A Actuação da Rússia em África, hoje

ByAnselmo Agostinho

31 de Agosto, 2025

A presença da Rússia no continente africano tem-se intensificado de forma notável nos últimos tempos.

A actuação russa em África assenta, em grande medida, na exploração das fragilidades institucionais de vários Estados africanos. Países como a República Centro-Africana, o Mali, o Sudão e a Líbia tornaram-se palcos privilegiados para a projecção do poder russo, muitas vezes através da presença de mercenários ligados ao ex- Grupo Wagner, uma organização paramilitar com ligações ao Kremlin. Estes operacionais não apenas garantem segurança a regimes vulneráveis, como também asseguram o acesso da Rússia a recursos naturais estratégicos, nomeadamente ouro, diamantes e urânio, em troca de apoio militar e político.

Paralelamente, Moscovo tem investido na construção de uma narrativa antiocidental, capitalizando o ressentimento histórico de muitos países africanos face ao colonialismo europeu e à ingerência das potências ocidentais. Através de campanhas de desinformação, apoio a líderes autoritários e promoção de uma imagem de parceiro “não intervencionista”, a Rússia procura posicionar-se como alternativa ao modelo liberal ocidental, oferecendo cooperação sem exigências democráticas.

A instabilidade política em África tem sido terreno fértil para a penetração russa, especialmente em contextos de golpes de Estado. A mudança de regime em África assente na instalação de governos “amigos” da Rússia, faz parte da estratégia de Moscovo.

Nos últimos anos, África tem assistido a uma sucessão de golpes de Estado, particularmente na região do Sahel, onde o descontentamento popular, a insegurança provocada por grupos jihadistas e o desgaste das relações com antigas potências coloniais criaram um terreno fértil para rupturas institucionais, que redundaram no apoio à Rússia por parte de novos governos africanos.

Em 2021, o Mali assistiu à deposição do Presidente Bah Ndaw pelo coronel Assimi Goita, que assumiu o poder sob promessas de eleições futuras. No mesmo ano, a Guiné-Conacri viu o Presidente Alpha Condé ser deposto e preso pelo coronel Mamady Doumbouya, que dissolveu a Constituição e assumiu o controlo do país. O golpe de Estado no Níger, ocorrido em Julho de 2023, é emblemático desta nova dinâmica. A deposição do Presidente Mohamed Bazoum pela guarda presidencial foi seguida por manifestações populares em Niamey, onde se viram bandeiras russas e palavras de ordem contra a França, antiga potência colonial.

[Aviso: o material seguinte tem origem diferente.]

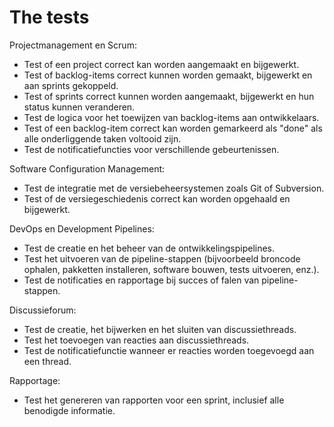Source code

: # The tests

Projectmanagement en Scrum:

- Test of een project correct kan worden aangemaakt en bijgewerkt.
- Test of backlog-items correct kunnen worden gemaakt, bijgewerkt en aan sprints gekoppeld.
- Test of sprints correct kunnen worden aangemaakt, bijgewerkt en hun status kunnen veranderen.
- Test de logica voor het toewijzen van backlog-items aan ontwikkelaars.
- Test of een backlog-item correct kan worden gemarkeerd als "done" als alle onderliggende taken voltooid zijn.
- Test de notificatiefuncties voor verschillende gebeurtenissen.

Software Configuration Management:

- Test de integratie met de versiebeheersystemen zoals Git of Subversion.
- Test of de versiegeschiedenis correct kan worden opgehaald en bijgewerkt.

DevOps en Development Pipelines:

- Test de creatie en het beheer van de ontwikkelingspipelines.
- Test het uitvoeren van de pipeline-stappen (bijvoorbeeld broncode ophalen, pakketten installeren, software bouwen, tests uitvoeren, enz.).
- Test de notificaties en rapportage bij succes of falen van pipeline-stappen.

Discussieforum:

- Test de creatie, het bijwerken en het sluiten van discussiethreads.
- Test het toevoegen van reacties aan discussiethreads.
- Test de notificatiefunctie wanneer er reacties worden toegevoegd aan een thread.

Rapportage:

- Test het genereren van rapporten voor een sprint, inclusief alle benodigde informatie.
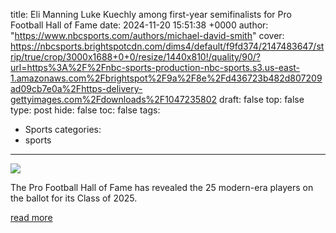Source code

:title: Eli Manning Luke Kuechly among first-year semifinalists for Pro Football Hall of Fame
date: 2024-11-20 15:51:38 +0000
author: "https://www.nbcsports.com/authors/michael-david-smith"
cover: https://nbcsports.brightspotcdn.com/dims4/default/f9fd374/2147483647/strip/true/crop/3000x1688+0+0/resize/1440x810!/quality/90/?url=https%3A%2F%2Fnbc-sports-production-nbc-sports.s3.us-east-1.amazonaws.com%2Fbrightspot%2F9a%2F8e%2Fd436723b482d807209ad09cb7e0a%2Fhttps-delivery-gettyimages.com%2Fdownloads%2F1047235802
draft: false
top: false
type: post
hide: false
toc: false
tags:
  - Sports
categories:
  - sports
---

![](https://nbcsports.brightspotcdn.com/dims4/default/f9fd374/2147483647/strip/true/crop/3000x1688+0+0/resize/1440x810!/quality/90/?url=https%3A%2F%2Fnbc-sports-production-nbc-sports.s3.us-east-1.amazonaws.com%2Fbrightspot%2F9a%2F8e%2Fd436723b482d807209ad09cb7e0a%2Fhttps-delivery-gettyimages.com%2Fdownloads%2F1047235802)

The Pro Football Hall of Fame has revealed the 25 modern-era players on the ballot for its Class of 2025.

[read more](https://www.nbcsports.com/nfl/profootballtalk/rumor-mill/news/eli-manning-luke-kuechly-among-first-year-semifinalists-for-pro-football-hall-of-fame)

Tal como no Mali e em Burkina Faso, o discurso dos militares justificou a tomada de poder com a alegada incapacidade do governo civil em combater o terrorismo islâmico e a corrupção, ao mesmo tempo que se denunciava a influência francesa na política interna.

A Rússia, através do Grupo Wagner — uma força paramilitar com ligações ao Kremlin — tem desempenhado um papel crescente nestes contextos.

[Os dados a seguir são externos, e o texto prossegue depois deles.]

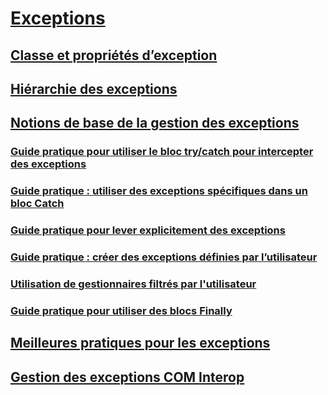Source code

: # [Exceptions](index.md)
## [Classe et propriétés d’exception](exception-class-and-properties.md)
## [Hiérarchie des exceptions](exception-hierarchy.md)
## [Notions de base de la gestion des exceptions](exception-handling-fundamentals.md)
### [Guide pratique pour utiliser le bloc try/catch pour intercepter des exceptions](how-to-use-the-try-catch-block-to-catch-exceptions.md)
### [Guide pratique : utiliser des exceptions spécifiques dans un bloc Catch](how-to-use-specific-exceptions-in-a-catch-block.md)
### [Guide pratique pour lever explicitement des exceptions](how-to-explicitly-throw-exceptions.md)
### [Guide pratique : créer des exceptions définies par l’utilisateur](how-to-create-user-defined-exceptions.md)
### [Utilisation de gestionnaires filtrés par l'utilisateur](using-user-filtered-exception-handlers.md)
### [Guide pratique pour utiliser des blocs Finally](how-to-use-finally-blocks.md)
## [Meilleures pratiques pour les exceptions](best-practices-for-exceptions.md)
## [Gestion des exceptions COM Interop](handling-com-interop-exceptions.md)
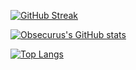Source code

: [![GitHub Streak](https://streak-stats.demolab.com/?user=obsecurus&theme=dark)]()


[![Obsecurus's GitHub stats](https://github-readme-stats.vercel.app/api?username=obsecurus&show_icons=true&theme=dark&count_private=true)]()

[![Top Langs](https://github-readme-stats.vercel.app/api/top-langs/?username=obsecurus&layout=compact&theme=dark)]()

No Mali, após os golpes de 2020 e 2021, os militares expulsaram as tropas francesas e estabeleceram acordos de cooperação com Wagner, que passou a fornecer treino militar e apoio logístico em troca de acesso a recursos naturais.

No Burkina Faso, o padrão repetiu-se: dois golpes em 2022 culminaram na expulsão das forças francesas e na aproximação a Moscovo, com bandeiras russas a serem exibidas em manifestações de apoio à junta.

Na República Centro-Africana, outro exemplo paradigmático, o Presidente Faustin-Archange Touadéra mantém-se no poder graças à protecção de Wagner, que se tornou a força dominante no país após a retirada das tropas francesas.

O mesmo se verifica na Líbia, onde o general Khalifa Haftar, líder de facto do leste do país, recebe apoio russo para consolidar o seu controlo territorial.

A actuação russa representa uma nova fase na geopolítica africana, onde múltiplos actores disputam influência num continente cada vez mais central para os equilíbrios do século XXI.